If you were a child who, through some tragic circumstance, needed to be placed in a foster home, do you think it would be better for you to be placed with a married mother and father who had a documented history of compassionately caring for children or with two men living together in a homosexual relationship?
The government of the City of Philadelphia has manifestly concluded that being parented by two homosexuals is as good as having a mom and dad.
The Catholic Church disagrees.
"St. Elizabeth Ann Seton was born in New York City two years before the American Revolution," the U.S. Conference of Catholic Bishops noted in an amicus brief filed in the case of Fulton vs. the City of Philadelphia, which the Supreme Court will hear this week.

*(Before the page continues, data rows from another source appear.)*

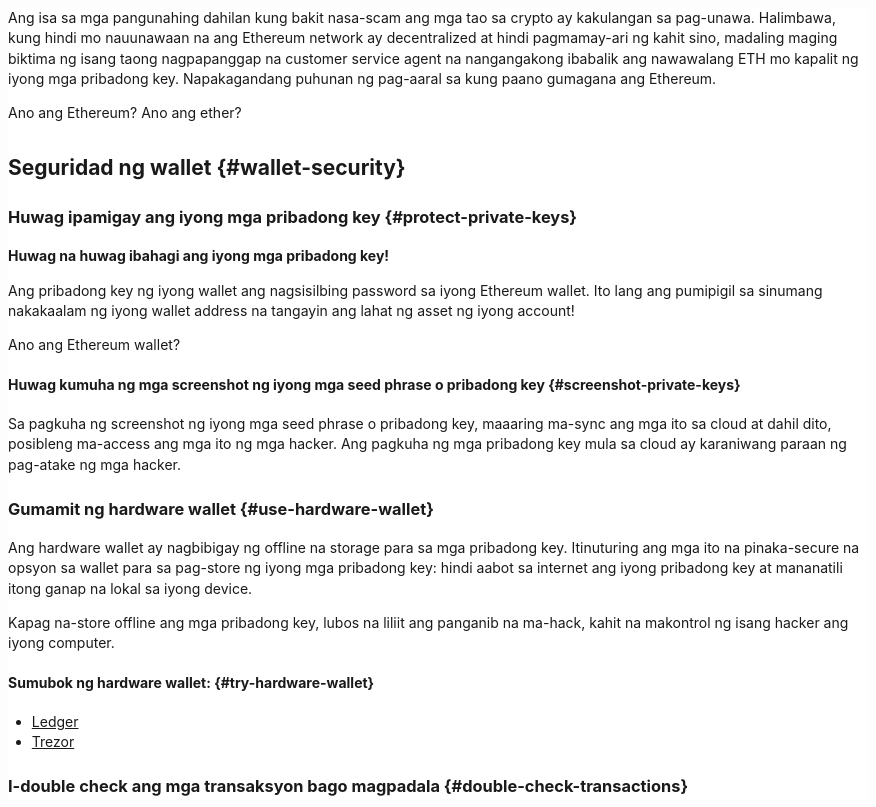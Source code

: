 Ang isa sa mga pangunahing dahilan kung bakit nasa-scam ang mga tao sa crypto ay kakulangan sa pag-unawa. Halimbawa, kung hindi mo nauunawaan na ang Ethereum network ay decentralized at hindi pagmamay-ari ng kahit sino, madaling maging biktima ng isang taong nagpapanggap na customer service agent na nangangakong ibabalik ang nawawalang ETH mo kapalit ng iyong mga pribadong key. Napakagandang puhunan ng pag-aaral sa kung paano gumagana ang Ethereum.

<DocLink href="/what-is-ethereum/">
  Ano ang Ethereum?
</DocLink>

<DocLink href="/eth/">
  Ano ang ether?
</DocLink>
<Divider />

## Seguridad ng wallet {#wallet-security}

### Huwag ipamigay ang iyong mga pribadong key {#protect-private-keys}

**Huwag na huwag ibahagi ang iyong mga pribadong key!**

Ang pribadong key ng iyong wallet ang nagsisilbing password sa iyong Ethereum wallet. Ito lang ang pumipigil sa sinumang nakakaalam ng iyong wallet address na tangayin ang lahat ng asset ng iyong account!

<DocLink href="/wallets/">
  Ano ang Ethereum wallet?
</DocLink>

#### Huwag kumuha ng mga screenshot ng iyong mga seed phrase o pribadong key {#screenshot-private-keys}

Sa pagkuha ng screenshot ng iyong mga seed phrase o pribadong key, maaaring ma-sync ang mga ito sa cloud at dahil dito, posibleng ma-access ang mga ito ng mga hacker. Ang pagkuha ng mga pribadong key mula sa cloud ay karaniwang paraan ng pag-atake ng mga hacker.

### Gumamit ng hardware wallet {#use-hardware-wallet}

Ang hardware wallet ay nagbibigay ng offline na storage para sa mga pribadong key. Itinuturing ang mga ito na pinaka-secure na opsyon sa wallet para sa pag-store ng iyong mga pribadong key: hindi aabot sa internet ang iyong pribadong key at mananatili itong ganap na lokal sa iyong device.

Kapag na-store offline ang mga pribadong key, lubos na liliit ang panganib na ma-hack, kahit na makontrol ng isang hacker ang iyong computer.

#### Sumubok ng hardware wallet: {#try-hardware-wallet}

- [Ledger](https://www.ledger.com/)
- [Trezor](https://trezor.io/)

### I-double check ang mga transaksyon bago magpadala {#double-check-transactions}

"After her husband died of tuberculosis in 1803, she entered the religious life and founded the first American congregation of religious sisters, the Sisters of Charity," said the bishops' brief.
"In 1814, Mother Seton dispatched sisters from their motherhouse in Emmitsburg, Maryland to Philadelphia, where they established St. Joseph's Asylum, one of the first Catholic orphanages in the United States," said the brief.
Until 2018, the Catholic Church in Philadelphia continued caring for orphaned and abandoned children by having Catholic Social Services place them in foster homes.
Then the City of Philadelphia stopped them.
The Catholic Catechism takes an unambiguous stand on homosexual behavior.
"Basing itself on Sacred Scripture, which presents homosexual acts as acts of grave depravity, tradition has always declared that 'homosexual acts are intrinsically disordered," says the Catechism.
"They are contrary to the natural law," it says.
"Under no circumstances can they be approved," it says.
On March 13, 2018, the Philadelphia Inquirer reported that Catholic Social Services would not put children into the foster care of people in same-sex unions.
"Catholic Social Services is, at its core, an institution founded on faith-based principles," a spokesman for the Archdiocese of Philadelphia told the Inquirer. "The Catholic Church does not endorse same-sex unions, based on deeply held religious beliefs and principles. As such, CSS would not be able to consider foster care placement within the context of a same-sex union."
On one level, there was no conflict here because Catholic Social Services had never been approached by a same-sex couple seeking to foster care a child, and, if they had been, they would have simply referred them to one of the 28 other organizations in the city that would work with them to foster a child.
"The organization has no objection to referring same-sex couples and unmarried opposite-sex couples to other foster agencies in the city," Solicitor General Noel Francisco said in a brief that the U.S. Justice Department filed with the court supporting Catholic Social Services.
"As far as the government is aware," said the solicitor general's brief, "there is no evidence in the record that any same-sex couple has ever approached Catholic Social Services for its help with foster certification, and no such couple has ever filed a complaint against the agency for refusing service."
Three days after the Inquirer reported on the policy of Catholic Social Services not to put foster children into the care of same-sex couples, Philadelphia's Department of Human Services Commissioner Cynthia Figueroa met with Catholic Social Services officials to instruct them on her understanding of Catholic teachings.
The Becket Fund for Religious Liberty described what happened when, representing Catholic Social Services and two of its foster parents, it asked the Supreme Court to take up the case.
"She urged them," said the Becket Fund brief, "to follow 'the teachings of Pope Francis,' (as interpreted by the Commissioner) and told them that 'times have changed.' 'attitudes have changed,' and CSS should change its policy because it is 'not 100 years ago.'"
Immediately after this lecture delivered by a municipal bureaucrat, Philadelphia terminated the ability of Catholic Social Services to place foster children.
"Minutes after this meeting, CSS learned that DHS had frozen referrals to CSS, meaning that no new children would be placed with any CSS foster parents," says the Becket Fund brief.
Catholic Social Services and two of their foster parents sued, arguing their First Amendment Rights had been violated.
The U.S. Court of Appeals for the Third Circuit stood with the City of Philadelphia against Catholic Social Services.
Now, five justices on the Supreme Court will decide.
Can Philadelphia force the church of St. Elizabeth Ann Seton to either hand over children to homosexual couples or give up helping foster children at all?